[[ RECORDS SHOWN, beginning ]]
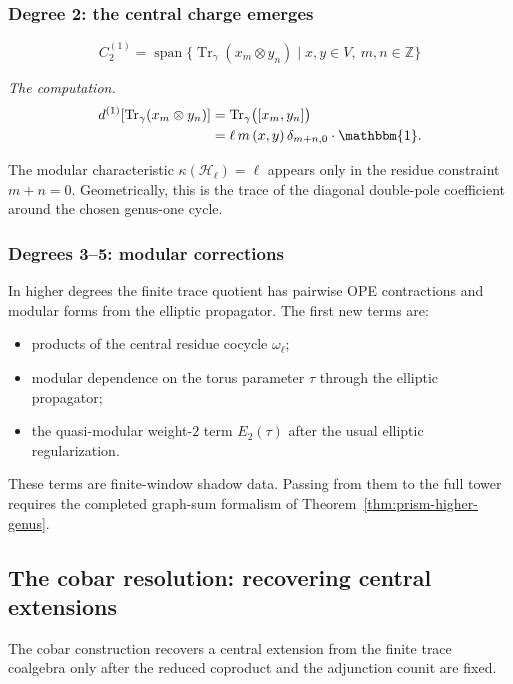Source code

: \subsubsection{Degree 2: the central charge emerges}

\[C_2^{(1)} = \operatorname{span}\{
\operatorname{Tr}_\gamma(x_m \otimes y_n)
\mid x,y\in V,\ m,n\in\mathbb Z
\}\]

\emph{The computation.}
\begin{align}
d^{(1)}[\operatorname{Tr}_\gamma(x_m \otimes y_n)]
&= \operatorname{Tr}_\gamma\bigl([x_m,y_n]\bigr) \\
&= \ell\,m\,(x,y)\,\delta_{m+n,0}\cdot \mathbbm{1}.
\end{align}

The modular characteristic $\kappa(\mathcal H_\ell)=\ell$ appears only in the residue
constraint $m+n=0$. Geometrically, this is the trace of the diagonal
double-pole coefficient around the chosen genus-one cycle.

\subsubsection{Degrees 3--5: modular corrections}

In higher degrees the finite trace quotient has pairwise OPE
contractions and modular forms from the elliptic propagator. The first
new terms are:
\begin{itemize}
\item products of the central residue cocycle $\omega_\ell$;
\item modular dependence on the torus parameter $\tau$ through the
 elliptic propagator;
\item the quasi-modular weight-$2$ term $E_2(\tau)$ after the usual
 elliptic regularization.
\end{itemize}
These terms are finite-window shadow data. Passing from them to the
full tower requires the completed graph-sum formalism of
Theorem~\ref{thm:prism-higher-genus}.

\subsection{The cobar resolution: recovering central extensions}

The cobar construction recovers a central extension from the finite
trace coalgebra only after the reduced coproduct and the adjunction
counit are fixed.

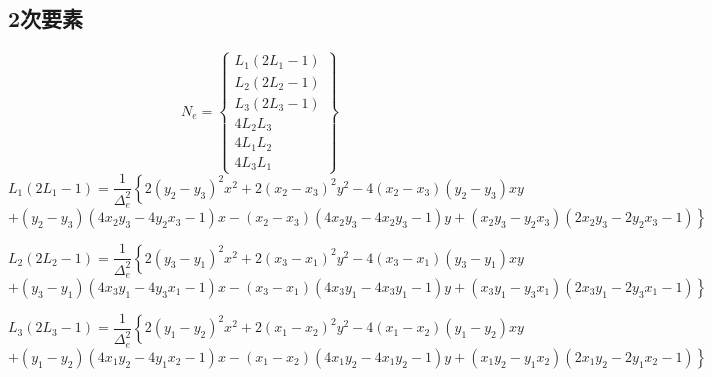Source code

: \documentclass{jarticle}
\begin{document}
\subsection{2次要素}
\begin{equation}
N_e = \left\{\begin{array}{c}
      L_1(2L_1-1)\\
      L_2(2L_2-1)\\
      L_3(2L_3-1)\\
      4L_2L_3\\
      4L_1L_2\\
      4L_3L_1
\end{array}\right\}
\end{equation}
\[
  L_1(2L_1-1)= \frac{1}{\Delta_e^2}\left\{
  2(y_2-y_3)^2x^2+2(x_2-x_3)^2y^2-4(x_2-x_3)(y_2-y_3)xy\right.
\]
\[\left.
+(y_2-y_3)(4x_2y_3-4y_2x_3-1)x-(x_2-x_3)(4x_2y_3-4x_2y_3-1)y+(x_2y_3-y_2x_3)(2x_2y_3-2y_2x_3-1)\right\}
\]

\[
  L_2(2L_2-1)= \frac{1}{\Delta_e^2}\left\{
  2(y_3-y_1)^2x^2+2(x_3-x_1)^2y^2-4(x_3-x_1)(y_3-y_1)xy\right.
\]
\[\left.
+(y_3-y_1)(4x_3y_1-4y_3x_1-1)x-(x_3-x_1)(4x_3y_1-4x_3y_1-1)y+(x_3y_1-y_3x_1)(2x_3y_1-2y_3x_1-1)\right\}
\]

\[
  L_3(2L_3-1)= \frac{1}{\Delta_e^2}\left\{
  2(y_1-y_2)^2x^2+2(x_1-x_2)^2y^2-4(x_1-x_2)(y_1-y_2)xy\right.
\]
\[\left.
+(y_1-y_2)(4x_1y_2-4y_1x_2-1)x-(x_1-x_2)(4x_1y_2-4x_1y_2-1)y+(x_1y_2-y_1x_2)(2x_1y_2-2y_1x_2-1)\right\}
\]
\end{document}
[[ RECORDS SHOWN, end ]]
• **TASK TO COMPLETE**: Take from the entries every line that has the string "operatorname".

• **OUTPUT FOR THIS EXERCISE**:
\[C_2^{(1)} = \operatorname{span}\{
\operatorname{Tr}_\gamma(x_m \otimes y_n)
d^{(1)}[\operatorname{Tr}_\gamma(x_m \otimes y_n)]
&= \operatorname{Tr}_\gamma\bigl([x_m,y_n]\bigr) \\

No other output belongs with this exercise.